(Beginning of EXERCISE INPUT)
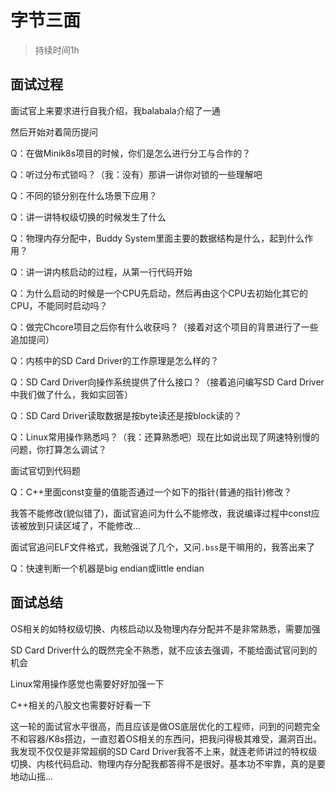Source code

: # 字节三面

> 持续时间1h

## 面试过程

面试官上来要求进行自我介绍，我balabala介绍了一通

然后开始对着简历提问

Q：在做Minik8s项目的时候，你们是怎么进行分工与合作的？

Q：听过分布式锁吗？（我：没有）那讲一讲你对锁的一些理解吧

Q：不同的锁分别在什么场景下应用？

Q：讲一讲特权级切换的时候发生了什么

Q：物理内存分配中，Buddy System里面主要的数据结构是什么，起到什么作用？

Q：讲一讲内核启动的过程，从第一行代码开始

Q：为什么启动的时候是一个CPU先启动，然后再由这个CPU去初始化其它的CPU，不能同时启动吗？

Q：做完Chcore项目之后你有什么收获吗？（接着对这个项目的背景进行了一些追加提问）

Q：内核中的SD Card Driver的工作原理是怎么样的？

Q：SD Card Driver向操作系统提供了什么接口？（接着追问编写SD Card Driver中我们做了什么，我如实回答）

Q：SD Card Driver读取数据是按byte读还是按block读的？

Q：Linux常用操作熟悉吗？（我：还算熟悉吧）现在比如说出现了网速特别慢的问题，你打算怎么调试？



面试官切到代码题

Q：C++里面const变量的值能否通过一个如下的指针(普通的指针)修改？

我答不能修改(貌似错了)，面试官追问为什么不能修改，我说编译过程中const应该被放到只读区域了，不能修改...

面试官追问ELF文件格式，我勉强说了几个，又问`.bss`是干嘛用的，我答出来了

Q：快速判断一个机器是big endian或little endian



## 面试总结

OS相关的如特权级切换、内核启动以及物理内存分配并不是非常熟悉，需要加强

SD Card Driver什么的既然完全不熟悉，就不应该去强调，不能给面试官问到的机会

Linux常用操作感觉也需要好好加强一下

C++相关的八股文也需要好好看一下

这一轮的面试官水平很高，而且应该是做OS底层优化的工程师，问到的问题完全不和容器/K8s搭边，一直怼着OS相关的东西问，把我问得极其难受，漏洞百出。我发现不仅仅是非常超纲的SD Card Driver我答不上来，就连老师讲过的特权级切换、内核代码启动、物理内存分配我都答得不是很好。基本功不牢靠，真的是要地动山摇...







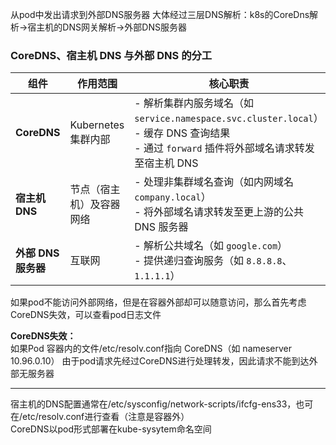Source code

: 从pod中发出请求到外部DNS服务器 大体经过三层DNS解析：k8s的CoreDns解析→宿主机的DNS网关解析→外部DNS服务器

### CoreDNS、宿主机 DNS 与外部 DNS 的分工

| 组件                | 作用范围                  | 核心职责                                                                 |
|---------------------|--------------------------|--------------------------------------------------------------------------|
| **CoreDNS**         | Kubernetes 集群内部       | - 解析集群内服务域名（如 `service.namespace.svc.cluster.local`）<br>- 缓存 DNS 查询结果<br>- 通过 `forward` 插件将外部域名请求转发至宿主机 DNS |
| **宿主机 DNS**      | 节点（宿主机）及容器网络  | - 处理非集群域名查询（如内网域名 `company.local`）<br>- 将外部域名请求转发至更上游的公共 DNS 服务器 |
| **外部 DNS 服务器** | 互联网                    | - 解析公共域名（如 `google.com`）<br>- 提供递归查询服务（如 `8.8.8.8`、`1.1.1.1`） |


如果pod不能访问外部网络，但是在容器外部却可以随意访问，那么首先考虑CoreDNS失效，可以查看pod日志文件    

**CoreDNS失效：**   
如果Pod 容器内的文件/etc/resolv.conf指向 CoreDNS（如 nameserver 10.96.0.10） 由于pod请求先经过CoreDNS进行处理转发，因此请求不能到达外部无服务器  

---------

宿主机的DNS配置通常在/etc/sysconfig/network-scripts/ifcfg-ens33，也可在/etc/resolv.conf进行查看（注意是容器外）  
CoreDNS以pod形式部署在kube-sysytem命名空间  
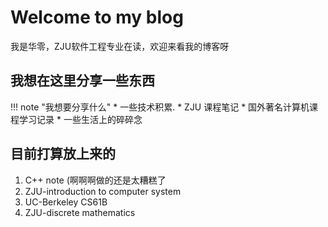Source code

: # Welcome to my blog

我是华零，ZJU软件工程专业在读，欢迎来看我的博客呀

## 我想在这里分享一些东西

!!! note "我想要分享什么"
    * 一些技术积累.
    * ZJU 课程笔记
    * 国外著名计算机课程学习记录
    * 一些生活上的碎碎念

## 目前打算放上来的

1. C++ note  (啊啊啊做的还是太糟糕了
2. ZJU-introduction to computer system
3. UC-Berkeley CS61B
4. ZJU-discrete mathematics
(End of EXERCISE INPUT)
From the first line to the last, write out the data exactly, dropping any pictures.

Source code

: # 字节三面

> 持续时间1h

## 面试过程

面试官上来要求进行自我介绍，我balabala介绍了一通

然后开始对着简历提问

Q：在做Minik8s项目的时候，你们是怎么进行分工与合作的？

Q：听过分布式锁吗？（我：没有）那讲一讲你对锁的一些理解吧

Q：不同的锁分别在什么场景下应用？

Q：讲一讲特权级切换的时候发生了什么

Q：物理内存分配中，Buddy System里面主要的数据结构是什么，起到什么作用？

Q：讲一讲内核启动的过程，从第一行代码开始

Q：为什么启动的时候是一个CPU先启动，然后再由这个CPU去初始化其它的CPU，不能同时启动吗？

Q：做完Chcore项目之后你有什么收获吗？（接着对这个项目的背景进行了一些追加提问）

Q：内核中的SD Card Driver的工作原理是怎么样的？

Q：SD Card Driver向操作系统提供了什么接口？（接着追问编写SD Card Driver中我们做了什么，我如实回答）

Q：SD Card Driver读取数据是按byte读还是按block读的？

Q：Linux常用操作熟悉吗？（我：还算熟悉吧）现在比如说出现了网速特别慢的问题，你打算怎么调试？



面试官切到代码题

Q：C++里面const变量的值能否通过一个如下的指针(普通的指针)修改？

我答不能修改(貌似错了)，面试官追问为什么不能修改，我说编译过程中const应该被放到只读区域了，不能修改...

面试官追问ELF文件格式，我勉强说了几个，又问`.bss`是干嘛用的，我答出来了

Q：快速判断一个机器是big endian或little endian



## 面试总结

OS相关的如特权级切换、内核启动以及物理内存分配并不是非常熟悉，需要加强

SD Card Driver什么的既然完全不熟悉，就不应该去强调，不能给面试官问到的机会

Linux常用操作感觉也需要好好加强一下

C++相关的八股文也需要好好看一下

这一轮的面试官水平很高，而且应该是做OS底层优化的工程师，问到的问题完全不和容器/K8s搭边，一直怼着OS相关的东西问，把我问得极其难受，漏洞百出。我发现不仅仅是非常超纲的SD Card Driver我答不上来，就连老师讲过的特权级切换、内核代码启动、物理内存分配我都答得不是很好。基本功不牢靠，真的是要地动山摇...







Source code

: 从pod中发出请求到外部DNS服务器 大体经过三层DNS解析：k8s的CoreDns解析→宿主机的DNS网关解析→外部DNS服务器

### CoreDNS、宿主机 DNS 与外部 DNS 的分工

| 组件                | 作用范围                  | 核心职责                                                                 |
|---------------------|--------------------------|--------------------------------------------------------------------------|
| **CoreDNS**         | Kubernetes 集群内部       | - 解析集群内服务域名（如 `service.namespace.svc.cluster.local`）<br>- 缓存 DNS 查询结果<br>- 通过 `forward` 插件将外部域名请求转发至宿主机 DNS |
| **宿主机 DNS**      | 节点（宿主机）及容器网络  | - 处理非集群域名查询（如内网域名 `company.local`）<br>- 将外部域名请求转发至更上游的公共 DNS 服务器 |
| **外部 DNS 服务器** | 互联网                    | - 解析公共域名（如 `google.com`）<br>- 提供递归查询服务（如 `8.8.8.8`、`1.1.1.1`） |


如果pod不能访问外部网络，但是在容器外部却可以随意访问，那么首先考虑CoreDNS失效，可以查看pod日志文件    

**CoreDNS失效：**   
如果Pod 容器内的文件/etc/resolv.conf指向 CoreDNS（如 nameserver 10.96.0.10） 由于pod请求先经过CoreDNS进行处理转发，因此请求不能到达外部无服务器  

---------

宿主机的DNS配置通常在/etc/sysconfig/network-scripts/ifcfg-ens33，也可在/etc/resolv.conf进行查看（注意是容器外）  
CoreDNS以pod形式部署在kube-sysytem命名空间  
Source code

: # Welcome to my blog

我是华零，ZJU软件工程专业在读，欢迎来看我的博客呀

## 我想在这里分享一些东西

!!! note "我想要分享什么"
    * 一些技术积累.
    * ZJU 课程笔记
    * 国外著名计算机课程学习记录
    * 一些生活上的碎碎念

## 目前打算放上来的

1. C++ note  (啊啊啊做的还是太糟糕了
2. ZJU-introduction to computer system
3. UC-Berkeley CS61B
4. ZJU-discrete mathematics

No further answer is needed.